I actually love the way the Metroid: Prime series tackles the atmosphere and immersion that is so paramount in the Metroid franchise. Coming from one who thinks Super Metroid was the most perfect game of all time, that has to say something.

Mood

Before I get into it, let me first talk about the things I love about Metroid atmosphere. Whether by design or hardware limitation, the early Metroid games had not an ounce of cinematics to them. It was what Half Life did to the FPS genre in an age chock full of separated levels and out-of-game cinematics. I think there’s like a grand total of, what, five two-second clips of Samus’s ship in Super Metroid?

The beauty that I see in it though, is that even without much of a narrative the Metroid games immersed me like no other game have before. In the Metroid games you never went out of body (Yes, I realize it’s a 3D platforming game). What I mean to say is that you played Samus at all times. You never just watched Samus do badass things, you were Samus, doing badass things.

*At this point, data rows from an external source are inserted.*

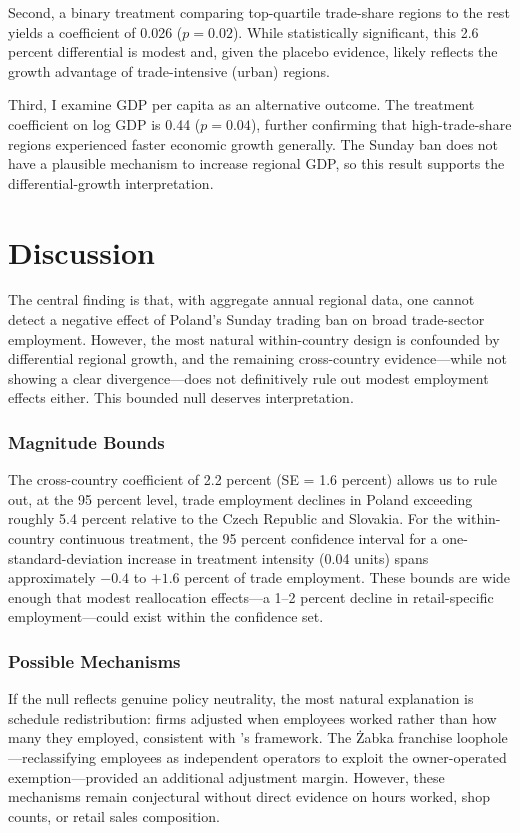\documentclass[12pt]{article}
\begin{document}
Second, a binary treatment comparing top-quartile trade-share regions to the rest yields a coefficient of 0.026 ($p = 0.02$). While statistically significant, this 2.6 percent differential is modest and, given the placebo evidence, likely reflects the growth advantage of trade-intensive (urban) regions.

Third, I examine GDP per capita as an alternative outcome. The treatment coefficient on log GDP is 0.44 ($p = 0.04$), further confirming that high-trade-share regions experienced faster economic growth generally. The Sunday ban does not have a plausible mechanism to increase regional GDP, so this result supports the differential-growth interpretation.


\section{Discussion}
\label{sec:discussion}

The central finding is that, with aggregate annual regional data, one cannot detect a negative effect of Poland's Sunday trading ban on broad trade-sector employment. However, the most natural within-country design is confounded by differential regional growth, and the remaining cross-country evidence---while not showing a clear divergence---does not definitively rule out modest employment effects either. This bounded null deserves interpretation.

\subsubsection*{Magnitude Bounds} The cross-country coefficient of 2.2 percent (SE = 1.6 percent) allows us to rule out, at the 95 percent level, trade employment declines in Poland exceeding roughly 5.4 percent relative to the Czech Republic and Slovakia. For the within-country continuous treatment, the 95 percent confidence interval for a one-standard-deviation increase in treatment intensity (0.04 units) spans approximately $-0.4$ to $+1.6$ percent of trade employment. These bounds are wide enough that modest reallocation effects---a 1--2 percent decline in retail-specific employment---could exist within the confidence set.

\subsubsection*{Possible Mechanisms} If the null reflects genuine policy neutrality, the most natural explanation is schedule redistribution: firms adjusted when employees worked rather than how many they employed, consistent with \citet{Hamermesh1999}'s framework. The \.{Z}abka franchise loophole---reclassifying employees as independent operators to exploit the owner-operated exemption---provided an additional adjustment margin. However, these mechanisms remain conjectural without direct evidence on hours worked, shop counts, or retail sales composition.
\end{document}
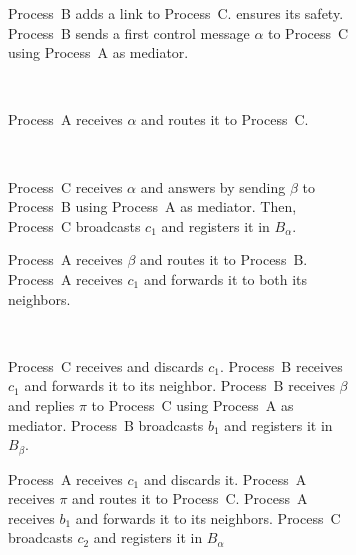 \begin{figure}
  \begin{center}
    \begin{subfigure}[t]{0.31\textwidth}
      \centering%
      \caption{\label{fig:solveA}Process~B adds a link to
        Process~C. \RPCBROADCAST ensures its safety. Process~B sends a first
        control message $\alpha$ to Process~C using Process~A as mediator.}
    \end{subfigure}
    ~
    \begin{subfigure}[t]{0.31\textwidth}
      \centering%
      \caption{\label{fig:solveB}Process~A receives $\alpha$ and routes it to
        Process~C.}
    \end{subfigure}
    ~
    \begin{subfigure}[t]{0.31\textwidth}
      \centering%
      \caption{\label{fig:solveC}Process~C receives $\alpha$ and answers by
        sending $\beta$ to Process~B using Process~A as mediator. Then,
        Process~C broadcasts $c_1$ and registers it in $B_\alpha$.}
    \end{subfigure}
    \begin{subfigure}[t]{0.48\textwidth}
      \centering%
      \caption{\label{fig:solveD}Process~A receives $\beta$ and routes it to
        Process~B.  Process~A receives $c_1$ and forwards it to both its
        neighbors.}
    \end{subfigure}
    ~
    \begin{subfigure}[t]{0.48\textwidth}
      \centering%
      \caption{\label{fig:solveE}Process~C receives and discards $c_1$.
        Process~B receives $c_1$ and forwards it to its neighbor.  Process~B
        receives $\beta$ and replies $\pi$ to Process~C using Process~A as
        mediator. Process~B broadcasts $b_1$ and registers it in $B_\beta$.}
    \end{subfigure}    
    \begin{subfigure}[t]{0.48\textwidth}
      \centering%
      \caption{\label{fig:solveF}Process~A receives $c_1$ and discards it.
        Process~A receives $\pi$ and routes it to Process~C. Process~A receives
        $b_1$ and forwards it to its neighbors. Process~C broadcasts $c_2$ and
        registers it in $B_\alpha$}
    \end{subfigure}
    ~
    \begin{subfigure}[t]{0.48\textwidth}

\end{subfigure}
\end{center}
\end{figure}
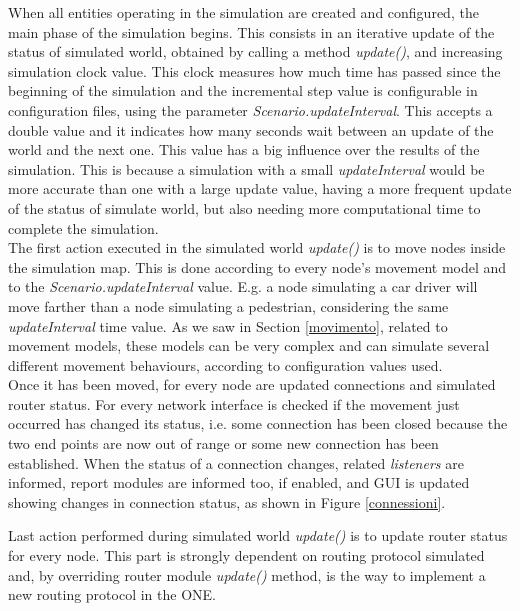 When all entities operating in the simulation are created and configured, the main phase of the simulation begins. This consists in an iterative update of the status of simulated world, obtained by calling a method \textit{update()}, and increasing simulation clock value. This clock measures how much time has passed since the beginning of the simulation and the incremental step value is configurable in configuration files, using the parameter \textit{Scenario.updateInterval}. This accepts a double value and it indicates how many seconds wait between an update of the world and the next one. This value has a big influence over the results of the simulation. This is because a simulation with a small \textit{updateInterval} would be more accurate than one with a large update value, having a more frequent update of the status of simulate world, but also needing more computational time to complete the simulation.
\\

The first action executed in the simulated world \textit{update()} is to move nodes inside the simulation map. This is done according to every node's movement model and to the \textit{Scenario.updateInterval} value. E.g. a node simulating a car driver will move farther than a node simulating a pedestrian, considering the same \textit{updateInterval} time value. As we saw in Section \ref{movimento}, related to movement models, these models can be very complex and can simulate several different movement behaviours, according to configuration values used.
\\

Once it has been moved, for every node are updated connections and simulated router status. For every network interface is checked if the movement just occurred has changed its status, i.e. some connection has been closed because the two end points are now out of range or some new connection has been established. When the status of a connection changes, related \textit{listeners} are informed, report modules are informed too, if enabled, and GUI is updated showing changes in connection status, as shown in Figure \ref{connessioni}.
\\

Last action performed during simulated world \textit{update()} is to update router status for every node. This part is strongly dependent on routing protocol simulated and, by overriding router module \textit{update()} method, is the way to implement a new routing protocol in the ONE.

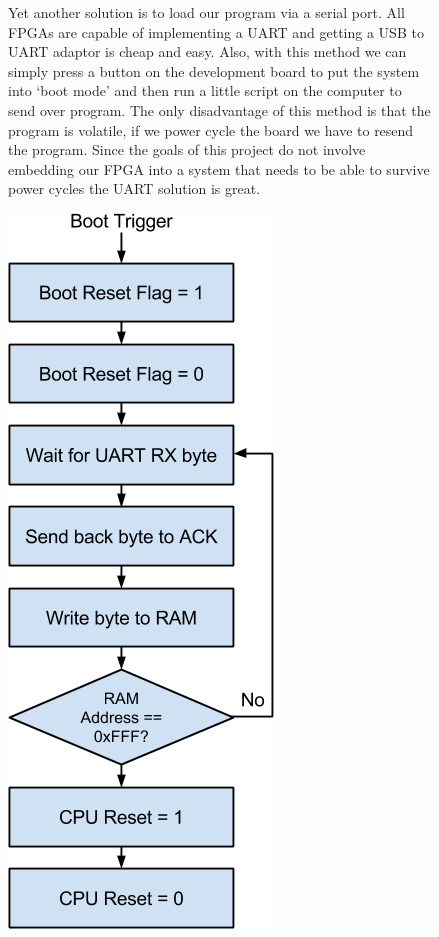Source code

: \documentclass[10pt]{article}
\begin{document}
\begin{figure}[H]
\begin{minipage}[t]{.6\textwidth}
                \vspace{\baselineskip}
                Yet another solution is to load our
                program via a serial port. All FPGAs are capable of
                implementing a UART and getting a USB to UART adaptor is cheap
                and easy. Also, with this method we can simply press a button
                on the development board to put the system into `boot mode' and
                then run a little script on the computer to send over program.
                The only disadvantage of this method is that the program is
                volatile, if we power cycle the board we have to resend the
                program. Since the goals of this project do not involve
                embedding our FPGA into a system that needs to be able to
                survive power cycles the UART solution is great.
            \end{minipage}%
            \begin{minipage}[t]{.4\textwidth}
                \vspace{0pt}
                \centering
                \includegraphics[width=0.65\linewidth]{./bootloader.png}

\end{minipage}
\end{figure}
\end{document}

While I absolutely loved the feeling of being one lonely bounty hunter diving deeper into a planet bristling with life at all levels, it never gave me a chance to dive deeper into the story.

Immersion

This is where the Prime series shines. Barring the scripted cinematics, the gameplay portions are retained with expert accuracy. They retain the heavy mood of isolation and deep cavern exploration. What the Prime series adds, though, is immersion to go along with that mood. There are so many little details and flourishes of personality that is added to the play experience that I sometimes dream of a complete remake of Super Metroid with the Prime engine.

I want to be able to see, not just imagine, how Crateria would look as I land upon it and step out of my ship for the first time. I want to see the rain pour down, making tink noises on my armor, obscuring my vision as I make my way towards a cave opening. I want to trudge around in the darkness of the Wrecked Ship. I want to be able to scan that corpse outside of Kraid’s room and be able to know, with certainty and satisfaction, that it is indeed the rotting corpse of Armstrong Houston.

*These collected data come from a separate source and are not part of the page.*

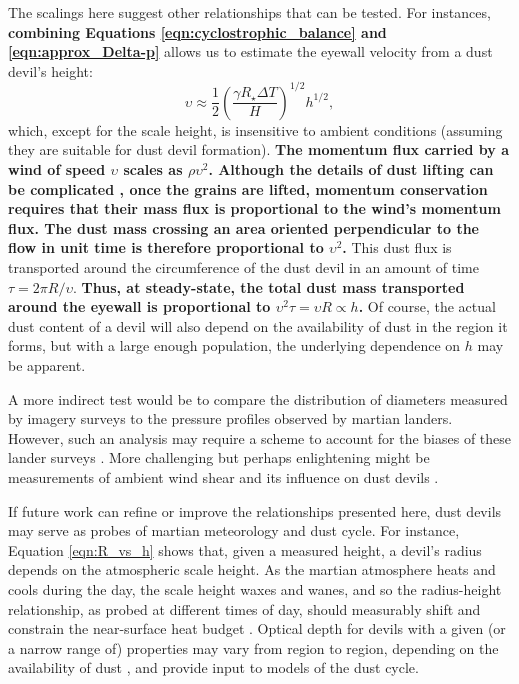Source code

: \documentclass{aastex63}
\begin{document}
The scalings here suggest other relationships that can be tested. For instances, {\bf combining Equations \ref{eqn:cyclostrophic_balance} and \ref{eqn:approx_Delta-p}} allows us to estimate the eyewall velocity from a dust devil's height:
\begin{equation}
    \upsilon \approx \frac{1}{2} \left( \dfrac{\gamma R_\star \Delta T}{H} \right)^{1/2} h^{1/2},\label{eqn:velocity_vs_h}
\end{equation}
which, except for the scale height, is insensitive to ambient conditions (assuming they are suitable for dust devil formation). {\bf The momentum flux carried by a wind of speed $\upsilon$ scales as $\rho \upsilon^2$. Although the details of dust lifting can be complicated \citep[e.g.][]{1985wagp.book.....G}, once the grains are lifted, momentum conservation requires that their mass flux is proportional to the wind's momentum flux. The dust mass crossing an area oriented perpendicular to the flow in unit time is therefore proportional to $\upsilon^2$.} This dust flux is transported around the circumference of the dust devil in an amount of time $\tau = 2\pi R/\upsilon$. {\bf Thus, at steady-state, the total dust mass transported around the eyewall is proportional to $\upsilon^2\tau = \upsilon R \propto h$.} Of course, the actual dust content of a devil will also depend on the availability of dust in the region it forms, but with a large enough population, the underlying dependence on $h$ may be apparent. 

A more indirect test would be to compare the distribution of diameters measured by imagery surveys to the pressure profiles observed by martian landers. However, such an analysis may require a scheme to account for the biases of these lander surveys \citep{2018Icar..299..166J, 2019Icar..317..209K}. More challenging but perhaps enlightening might be measurements of ambient wind shear and its influence on dust devils \citep{arya1988}.

If future work can refine or improve the relationships presented here, dust devils may serve as probes of martian meteorology and dust cycle. For instance, Equation \ref{eqn:R_vs_h} shows that, given a measured height, a devil's radius depends on the atmospheric scale height. As the martian atmosphere heats and cools during the day, the scale height waxes and wanes, and so the radius-height relationship, as probed at different times of day, should measurably shift and constrain the near-surface heat budget \citep{Martinez2017}. Optical depth for devils with a given (or a narrow range of) properties may vary from region to region, depending on the availability of dust \citep{2002JGRE..107.5042B}, and provide input to models of the dust cycle.
\end{document}
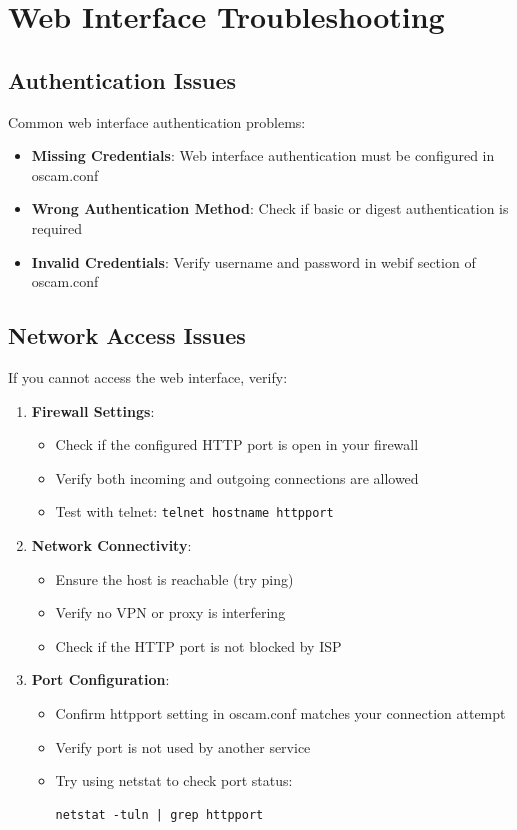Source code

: \documentclass[a4paper,11pt]{report}
\begin{document}
\section{Web Interface Troubleshooting}

\subsection{Authentication Issues}
\begin{warningbox}
Common web interface authentication problems:
\begin{itemize}
    \item \textbf{Missing Credentials}: Web interface authentication must be configured in oscam.conf
    \item \textbf{Wrong Authentication Method}: Check if basic or digest authentication is required
    \item \textbf{Invalid Credentials}: Verify username and password in webif section of oscam.conf
\end{itemize}
\end{warningbox}

\subsection{Network Access Issues}
\begin{procedurebox}
If you cannot access the web interface, verify:
\begin{enumerate}
    \item \textbf{Firewall Settings}:
    \begin{itemize}
        \item Check if the configured HTTP port is open in your firewall
        \item Verify both incoming and outgoing connections are allowed
        \item Test with telnet: \verb|telnet hostname httpport|
    \end{itemize}
    \item \textbf{Network Connectivity}:
    \begin{itemize}
        \item Ensure the host is reachable (try ping)
        \item Verify no VPN or proxy is interfering
        \item Check if the HTTP port is not blocked by ISP
    \end{itemize}
    \item \textbf{Port Configuration}:
    \begin{itemize}
        \item Confirm httpport setting in oscam.conf matches your connection attempt
        \item Verify port is not used by another service
        \item Try using netstat to check port status:
        \begin{verbatim}
netstat -tuln | grep httpport
        \end{verbatim}
    \end{itemize}
\end{enumerate}
\end{procedurebox}
\end{document}
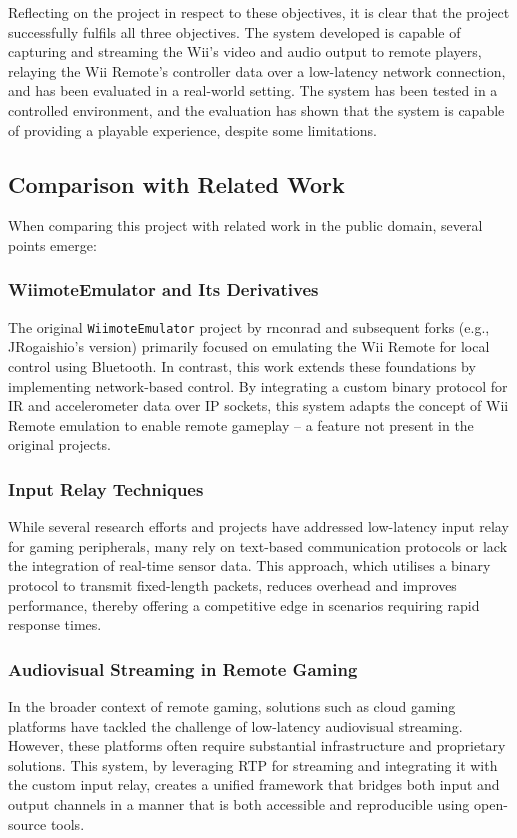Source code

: Reflecting on the project in respect to these objectives, it is clear that the project successfully fulfils all three objectives. The system developed is capable of capturing and streaming the Wii’s video and audio output to remote players, relaying the Wii Remote’s controller data over a low-latency network connection, and has been evaluated in a real-world setting. The system has been tested in a controlled environment, and the evaluation has shown that the system is capable of providing a playable experience, despite some limitations.

\subsection*{Comparison with Related Work}
When comparing this project with related work in the public domain, several points emerge:

\subsubsection{WiimoteEmulator and Its Derivatives}
The original \texttt{WiimoteEmulator} project by rnconrad and subsequent forks (e.g., JRogaishio's version) primarily focused on emulating the Wii Remote for local control using Bluetooth. In contrast, this work extends these foundations by implementing network-based control. By integrating a custom binary protocol for IR and accelerometer data over IP sockets, this system adapts the concept of Wii Remote emulation to enable remote gameplay -- a feature not present in the original projects.

\subsubsection{Input Relay Techniques}
While several research efforts and projects have addressed low-latency input relay for gaming peripherals, many rely on text-based communication protocols or lack the integration of real-time sensor data. This approach, which utilises a binary protocol to transmit fixed-length packets, reduces overhead and improves performance, thereby offering a competitive edge in scenarios requiring rapid response times.

\subsubsection{Audiovisual Streaming in Remote Gaming}
In the broader context of remote gaming, solutions such as cloud gaming platforms have tackled the challenge of low-latency audiovisual streaming. However, these platforms often require substantial infrastructure and proprietary solutions. This system, by leveraging RTP for streaming and integrating it with the custom input relay, creates a unified framework that bridges both input and output channels in a manner that is both accessible and reproducible using open-source tools.

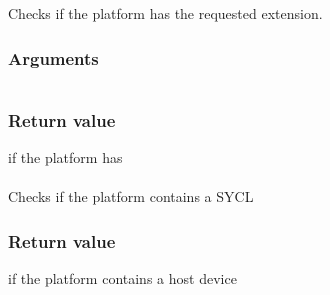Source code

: \documentclass[letterpaper,10pt,english]{sphinxmanual}
\begin{document}
Checks if the platform has the requested extension.
\subsubsection*{Arguments}


\begin{savenotes}\sphinxattablestart
\centering
\begin{tabulary}{\linewidth}[t]{|T|T|}
\hline

&\\
\hline
\end{tabulary}
\par
\sphinxattableend\end{savenotes}
\subsubsection*{Return value}

 if the platform has 


\paragraph{}
\label{\detokenize{programming-interface/runtime/platform:is-host}}
\begin{sphinxVerbatim}[commandchars=\\\{\}]
  
\end{sphinxVerbatim}

Checks if the platform contains a SYCL {\hyperref[\detokenize{glossary:term-host-device}]{}}
\subsubsection*{Return value}

 if the platform contains a host device


\paragraph{}
\label{\detokenize{programming-interface/runtime/platform:get-platforms}}
\begin{sphinxVerbatim}[commandchars=\\\{\}]
  
\end{sphinxVerbatim}
\end{document}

I’d want to be able to discover and see all this without a voice piping in and giving me mission objectives.

Guided Tour

My main gripe with Metroid Fusion was that you were constantly being told what to do. I guess they felt like they had to baby Samus because she got into a little trouble on SR-388. The way I see it, the entirety of my familiarization with Samus is that she is a bounty hunter with such renown that the Galactic Federation gives her, and her alone, the singular mission objective of either 1.Infiltrate and destroy a fucking planet, or 2. Infiltrate and destroy a fucking species. What she does while on the job is completely up for her to decide. This is what I believe gives rise to the One Girl In All The World factor.

Friendly Competition

I fully appreciate having other bounty hunters in the galaxy and realize that there are many that are close to Samus’s skills. What irks me the most is that some of the high-flying stuff that the other hunters can do almost makes Samus look like a pussy. Of course, this can also be countered with the fact that she kicks their asses in the end using her superior skills. I haven’t seen that this interferes much with the meat of the game, lonesome exploration, so it’s not as big of a gripe for me as a CO belching out orders is.

Do Both

What I really want is for them to keep the deeper-diving story presented in the Prime series and in Fusion with the OGIATW factor of the Metroids of old. I loved the scanning of lore in Prime and learning of Samus’s history in Fusion. I just want all the hand-holding to be cut. I’d want them to use the story-telling elements and mechanics they used in both Half Lifes for situations where they wanted to reveal more about the story.

That’s one of the things I love about silent characters. They compel you to want more than just watching them, they make you want to be them.